"低温発酵熱"こそが、社会を変えていく

コウノトリのまちが地味に進めたこと(下)

坂之上:「先進課題国」と言われている日本の回答のひとつを聞いているような気がします。誰かが全部解決してくれるって他人ごとにしていたところを、自分ごとにしていく。

中貝:そうですね、大人になるということだと思います。

坂之上:環境問題にしても反原発にしても、憲法でも、何にしても、純粋な人達がお互いを傷つけあっていて、結局なんだか、よい方向にいっていないような。

中貝:人の気持ちをよくよく観察していると、人の気持ちが変わるにはとても時間がかかるということがわかります。これはもう、必然なんです。

だから、「今すぐ」、「直ちにすべての」という主張をしてはいけない。そこはしんぼう強く待たないといけない。

白黒つけずに、移ろいゆく人の気持ちをじっと待つ

坂之上:人間関係って、家族でも職場でも、しんぼう……いりますよね。

中貝:気持ちが変わるようにいろんな働きかけをしながら、みんなの心が変わるまでひたすら待つ。だって、その人のハートに響いて、本人が自分で納得しなければ、人は動かないわけですから。

それをお前はもうダメだと中途半端なところで切ってしまうと、そこで終わりなんです。今まさに変わっている途中の人を、賛成してくれる人か、反対する人かって、白か黒かでとらえるのではなくて、「変わりつつある」というふうに見ていく必要があるわけです。

坂之上:「変わりつつある」という、グレーな途中経過を大事にするというということですね。

中貝:ずっと自分に言い聞かせてきたのは、いろんな矛盾は腹の中でじーっと抱えて、時の経過の中で解決するんだということでした。

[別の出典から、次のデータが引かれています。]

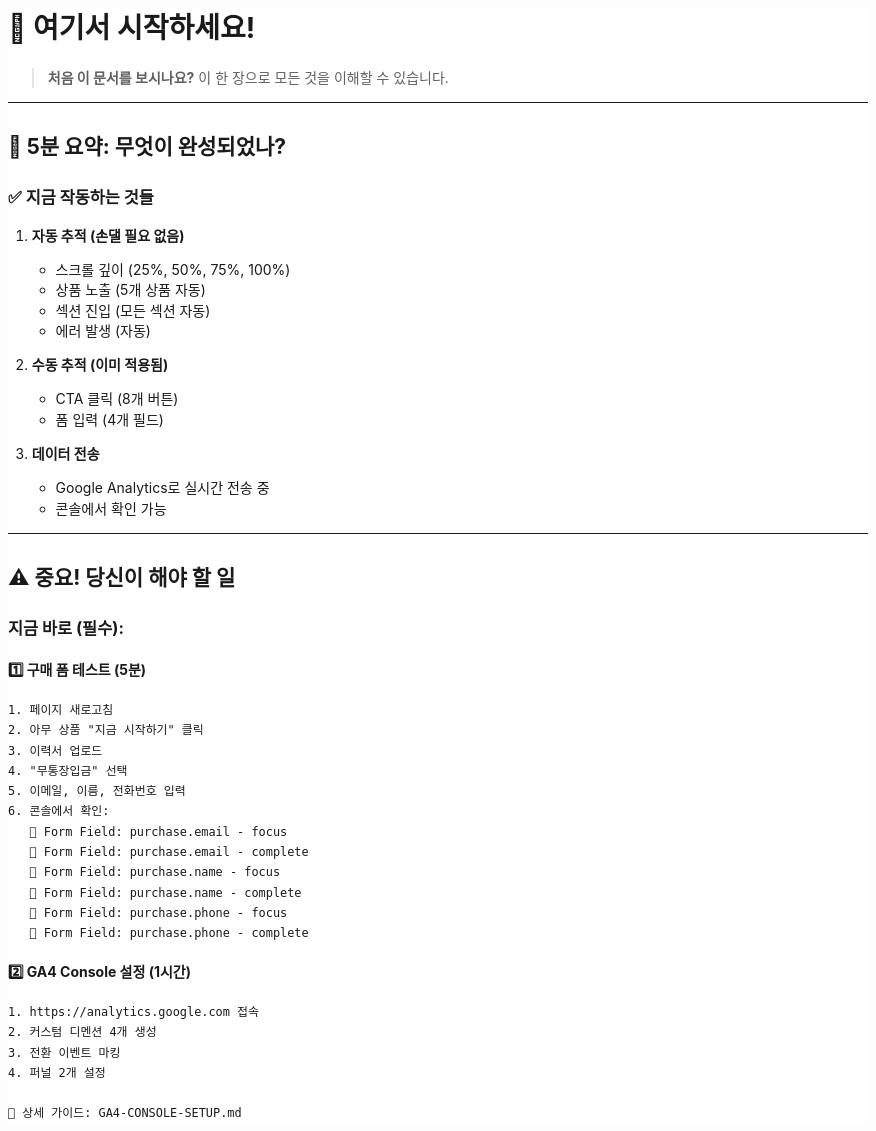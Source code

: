 # 🚀 여기서 시작하세요!

> **처음 이 문서를 보시나요?** 이 한 장으로 모든 것을 이해할 수 있습니다.

---

## 🎯 5분 요약: 무엇이 완성되었나?

### ✅ 지금 작동하는 것들

1. **자동 추적 (손댈 필요 없음)**
   - 스크롤 깊이 (25%, 50%, 75%, 100%)
   - 상품 노출 (5개 상품 자동)
   - 섹션 진입 (모든 섹션 자동)
   - 에러 발생 (자동)

2. **수동 추적 (이미 적용됨)**
   - CTA 클릭 (8개 버튼)
   - 폼 입력 (4개 필드)

3. **데이터 전송**
   - Google Analytics로 실시간 전송 중
   - 콘솔에서 확인 가능

---

## ⚠️ 중요! 당신이 해야 할 일

### 지금 바로 (필수):

#### 1️⃣ 구매 폼 테스트 (5분)
```
1. 페이지 새로고침
2. 아무 상품 "지금 시작하기" 클릭
3. 이력서 업로드
4. "무통장입금" 선택
5. 이메일, 이름, 전화번호 입력
6. 콘솔에서 확인:
   📝 Form Field: purchase.email - focus
   📝 Form Field: purchase.email - complete
   📝 Form Field: purchase.name - focus
   📝 Form Field: purchase.name - complete
   📝 Form Field: purchase.phone - focus
   📝 Form Field: purchase.phone - complete
```

#### 2️⃣ GA4 Console 설정 (1시간)
```
1. https://analytics.google.com 접속
2. 커스텀 디멘션 4개 생성
3. 전환 이벤트 마킹
4. 퍼널 2개 설정

📖 상세 가이드: GA4-CONSOLE-SETUP.md
```
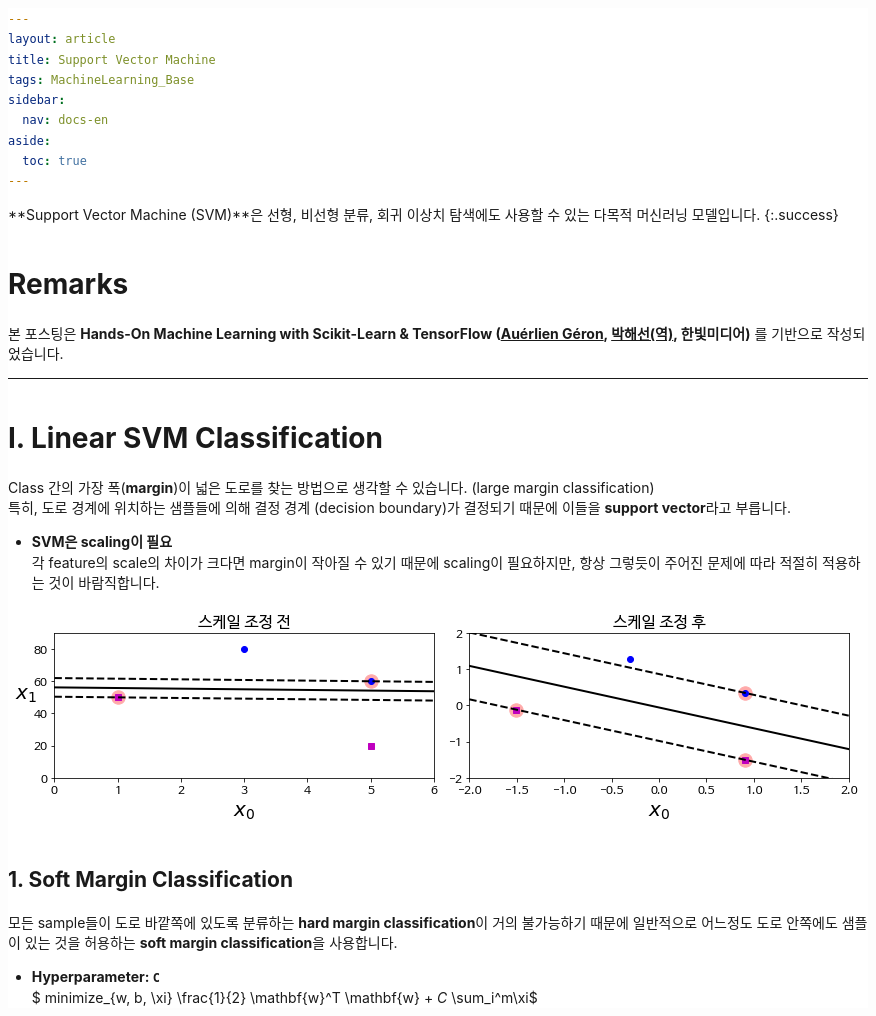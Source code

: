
 ```yaml
---
layout: article
title: Support Vector Machine
tags: MachineLearning_Base
sidebar:
  nav: docs-en
aside:
  toc: true
---
```


**Support Vector Machine (SVM)**은 선형, 비선형 분류, 회귀 이상치 탐색에도 사용할 수 있는 다목적 머신러닝 모델입니다.
{:.success}



# Remarks
본 포스팅은 **Hands-On Machine Learning with Scikit-Learn & TensorFlow ([Auérlien Géron](/deprecated/images/dt_files/https://github.com/ageron/handson-ml), [박해선(역)](/deprecated/images/dt_files/https://github.com/rickiepark/handson-ml), 한빛미디어)** 를 기반으로 작성되었습니다.

---

# I. Linear SVM Classification
Class 간의 가장 폭(**margin**)이 넓은 도로를 찾는 방법으로 생각할 수 있습니다. (large margin classification) <br>
특히, 도로 경계에 위치하는 샘플들에 의해 결정 경계 (decision boundary)가 결정되기 때문에 이들을 **support vector**라고 부릅니다. <br>

- **SVM은 scaling이 필요** <br>
각 feature의 scale의 차이가 크다면 margin이 작아질 수 있기 때문에 scaling이 필요하지만, 항상 그렇듯이 주어진 문제에 따라 적절히 적용하는 것이 바람직합니다. <br>

![png](/deprecated/images/svm_files/svm_scale.png)


## 1. Soft Margin Classification
모든 sample들이 도로 바깥쪽에 있도록 분류하는 **hard margin classification**이 거의 불가능하기 때문에 일반적으로 어느정도 도로 안쪽에도 샘플이 있는 것을 허용하는 **soft margin classification**을 사용합니다. <br>

- **Hyperparameter: `C`** <br>
$ minimize_{w, b, \xi} \frac{1}{2} \mathbf{w}^T \mathbf{w} + $`C`$ \sum_i^m\xi$
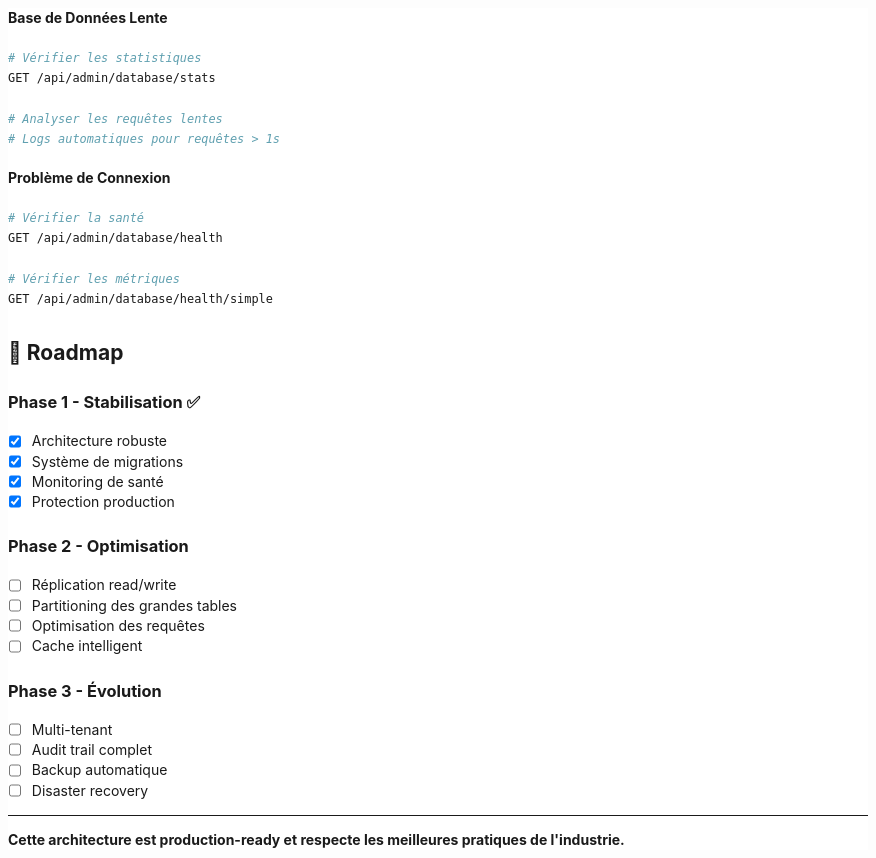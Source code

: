 #### Base de Données Lente
```bash
# Vérifier les statistiques
GET /api/admin/database/stats

# Analyser les requêtes lentes
# Logs automatiques pour requêtes > 1s
```

#### Problème de Connexion
```bash
# Vérifier la santé
GET /api/admin/database/health

# Vérifier les métriques
GET /api/admin/database/health/simple
```

## 🔮 Roadmap

### Phase 1 - Stabilisation ✅
- [x] Architecture robuste
- [x] Système de migrations
- [x] Monitoring de santé
- [x] Protection production

### Phase 2 - Optimisation
- [ ] Réplication read/write
- [ ] Partitioning des grandes tables
- [ ] Optimisation des requêtes
- [ ] Cache intelligent

### Phase 3 - Évolution
- [ ] Multi-tenant
- [ ] Audit trail complet
- [ ] Backup automatique
- [ ] Disaster recovery

---

**Cette architecture est production-ready et respecte les meilleures pratiques de l'industrie.**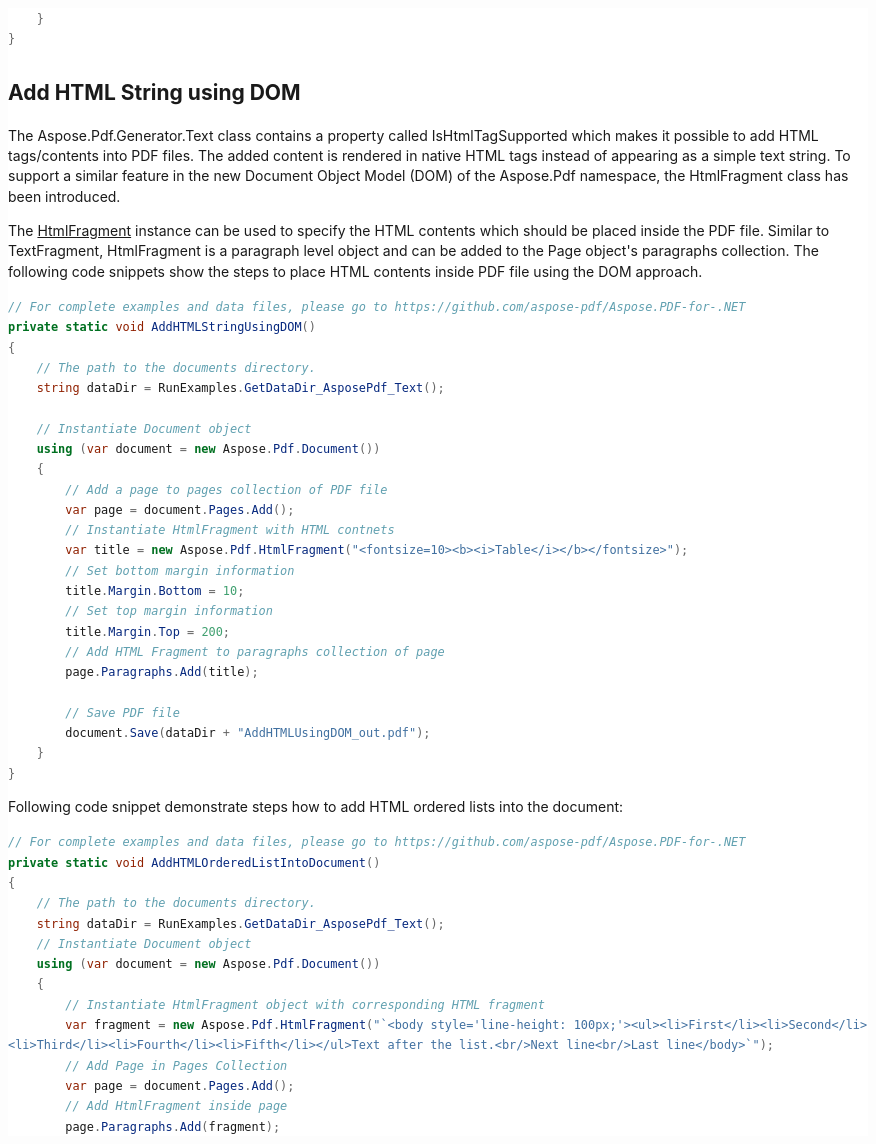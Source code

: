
 ```csharp
	}
}
```

## Add HTML String using DOM

The Aspose.Pdf.Generator.Text class contains a property called IsHtmlTagSupported which makes it possible to add HTML tags/contents into PDF files. The added content is rendered in native HTML tags instead of appearing as a simple text string. To support a similar feature in the new Document Object Model (DOM) of the Aspose.Pdf namespace, the HtmlFragment class has been introduced.

The [HtmlFragment](https://reference.aspose.com/pdf/net/aspose.pdf/htmlfragment) instance can be used to specify the HTML contents which should be placed inside the PDF file. Similar to TextFragment, HtmlFragment is a paragraph level object and can be added to the Page object's paragraphs collection. The following code snippets show the steps to place HTML contents inside PDF file using the DOM approach.

```csharp
// For complete examples and data files, please go to https://github.com/aspose-pdf/Aspose.PDF-for-.NET
private static void AddHTMLStringUsingDOM()
{            
	// The path to the documents directory.
	string dataDir = RunExamples.GetDataDir_AsposePdf_Text();

	// Instantiate Document object
	using (var document = new Aspose.Pdf.Document())
	{
		// Add a page to pages collection of PDF file
		var page = document.Pages.Add();
		// Instantiate HtmlFragment with HTML contnets
		var title = new Aspose.Pdf.HtmlFragment("<fontsize=10><b><i>Table</i></b></fontsize>");
		// Set bottom margin information
		title.Margin.Bottom = 10;
		// Set top margin information
		title.Margin.Top = 200;
		// Add HTML Fragment to paragraphs collection of page
		page.Paragraphs.Add(title);

		// Save PDF file
		document.Save(dataDir + "AddHTMLUsingDOM_out.pdf");
	}
}
```

Following code snippet demonstrate steps how to add HTML ordered lists into the document:

```csharp
// For complete examples and data files, please go to https://github.com/aspose-pdf/Aspose.PDF-for-.NET
private static void AddHTMLOrderedListIntoDocument()
{ 
	// The path to the documents directory.
	string dataDir = RunExamples.GetDataDir_AsposePdf_Text();
	// Instantiate Document object 
	using (var document = new Aspose.Pdf.Document())
	{
		// Instantiate HtmlFragment object with corresponding HTML fragment 
		var fragment = new Aspose.Pdf.HtmlFragment("`<body style='line-height: 100px;'><ul><li>First</li><li>Second</li><li>Third</li><li>Fourth</li><li>Fifth</li></ul>Text after the list.<br/>Next line<br/>Last line</body>`");
		// Add Page in Pages Collection 
		var page = document.Pages.Add();
		// Add HtmlFragment inside page 
		page.Paragraphs.Add(fragment);
```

坂之上:でも、なかなかわかってくれない人が邪魔したりすると、イライラしませんか(笑)?

中貝:しますよ、それは(苦笑)。早くわかってもらえるほうが嬉しいに決まってますし。

だけど、政治家として僕がやるべきことは、たくさんの人に働きかける方法を考えて、それをしたたかにやることです。そのうえで、しんぼう強く待つ。

坂之上:なんだかコウノトリの子育てと似ていますね。矛盾はおなかの中でじっと抱えて、ゆっくり時の経過の中で解決するのだって、いうお話、とても参考になります。

今日は深いお話、ほんとうにありがとうございました。